Hukukta böyle şeyler olabilir. Ondan sonra da ağır antrenman yaptırılıp evine gönderilen Sercan kampa çağrılıyor, oyuna sonradan girerek 1.5 metre ofsaytan ve yardımcı hakem Hakan Yemişken'in de yardımıyla (zaten ismi üzerinde) Trabzon liderlikten oluyor.

İş bununla da kalmıyor. Bu sefer Sercan tribüne oynamaya başlıyor. Ve verdiği beyanatlarla bu sefer antrenörünü taca atıyor. Bu yaşta, çok kabiliyetli denilen bir futbolcu eğer her tarafıyla bu kadar çok oynayabiliyorsa, ilerleyen senelerde ne yapmaz merak ediyorum.

Bu ve buna benzer örnekleri hem futbolculuğumda hem hakemliğimde çok gördüm. Size öyle misaller veririm ki bu sayfa yetmez. İsterseniz bu yazıyı saklayıp, bir kenara koyun, birkaç sene sonra okuyun. Ne derece doğru olacağını görürsünüz.

Bu konuda haksız çıkmayı ve yanılmayı çok isterim ama maalesef görüntü şimdilik öyle değil.

Nerede müslümanlık?

PASKALYA diyorlar, Noel diyorlar. Dünyadaki hristiyan alemine göre takvimi ayarlıyorlar.

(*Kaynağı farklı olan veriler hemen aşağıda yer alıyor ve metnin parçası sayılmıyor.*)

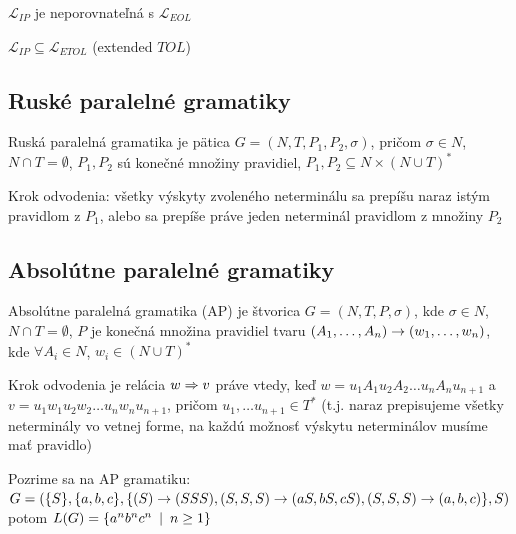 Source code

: \begin{veta}
    $\mathcal{L}_{IP}$ je neporovnateľná s $\mathcal{L}_{EOL}$
\end{veta}

\begin{veta}
    $\mathcal{L}_{IP}\subseteq\mathcal{L}_{ETOL}$ (extended $TOL$)
\end{veta}

\subsection{Ruské paralelné gramatiky}

\begin{definicia}
    Ruská paralelná gramatika je pätica $G=(N,T,P_{1},P_{2},\sigma)$,
    pričom $\sigma\in N$, \mbox{$N\cap T=\emptyset$}, $P_{1}, P_{2}$
    sú konečné množiny pravidiel, $P_{1},P_{2}\subseteq N\times(N\cup
    T)^{*}$
\end{definicia}

\begin{definicia}
    Krok odvodenia: všetky výskyty zvoleného neterminálu sa prepíšu
    naraz istým pravidlom z $P_{1}$, alebo sa prepíše práve jeden
    neterminál pravidlom z množiny $P_{2}$
\end{definicia}

\subsection{Absolútne paralelné gramatiky}

\begin{definicia}
    Absolútne paralelná gramatika (AP) je štvorica $G=(N,T,P,\sigma)$,
    kde \mbox{$\sigma\in N$}, $N\cap T=\emptyset$, $P$ je konečná
    množina pravidiel tvaru
    $(A_{1},\dots,A_{n})\rightarrow(w_{1},\dots,w_{n})$, kde \mbox{$\forall
    A_{i}\in N$}, $w_{i}\in(N\cup T)^{*}$
\end{definicia}

\begin{definicia}
    Krok odvodenia je relácia $w\Rightarrow v$ práve vtedy, keď
    $w=u_{1}A_{1}u_{2}A_{2}\dots u_{n}A_{n}u_{n+1}$ \mbox{a
    $v=u_{1}w_{1}u_{2}w_{2}\dots u_{n}w_{n}u_{n+1}$}, pričom
    $u_{1},\dots u_{n+1}\in T^{*}$ (t.j. naraz prepisujeme všetky
    neterminály vo vetnej forme, na každú možnosť výskytu neterminálov
    musíme mať pravidlo)
\end{definicia}

\begin{priklad}
    Pozrime sa na AP gramatiku:\\
    $G=(\{S\},\{a,b,c\},\{(S)\rightarrow(SSS),(S,S,S)\rightarrow (aS,bS,cS),(S,S,S)\rightarrow
    (a,b,c)\},S)$ potom $L(G)=\{a^{n}b^{n}c^{n}\enspace |\enspace n\geq1\}$
\end{priklad}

Müslümanlar ne oluyor? Hikaye. Müslümanlık yalnız namaz kılmakla, hacca gitmekle olmuyor. Hak aramak lazım. Nasıl mı? Adam Noel diye dünyadaki bütün ligleri durduruyor. Sen, Ramazan ve Kurban Bayramı'nda maç oynatıyorsun. Tavır koysana.

Hadi FIFA ve UEFA'ya koyamıyorsun. Deveden büyük, fil var. O zaman dön bunu içeride hallet. Lig ve kupa takvimlerini ona göre ayarla. İlk yarıyı da adam gibi bitir. Haksızlık yapma.

Ne olacak şimdi? Ocakta ara transfer yaparsan alacağın futbolcuyu oynatabilecek misin, oynatamayacak mısın? Bin tane sorun çıkıyor. Aynen, belediye takımlarında olduğu gibi. Bir kulübün liglerde iki takımı olduğu gibi. Bunlar önemli mevzular. Hepsini bir kurala bağlayacaksın. Açıklayacaksın ve bir daha da kimse oynamayacak.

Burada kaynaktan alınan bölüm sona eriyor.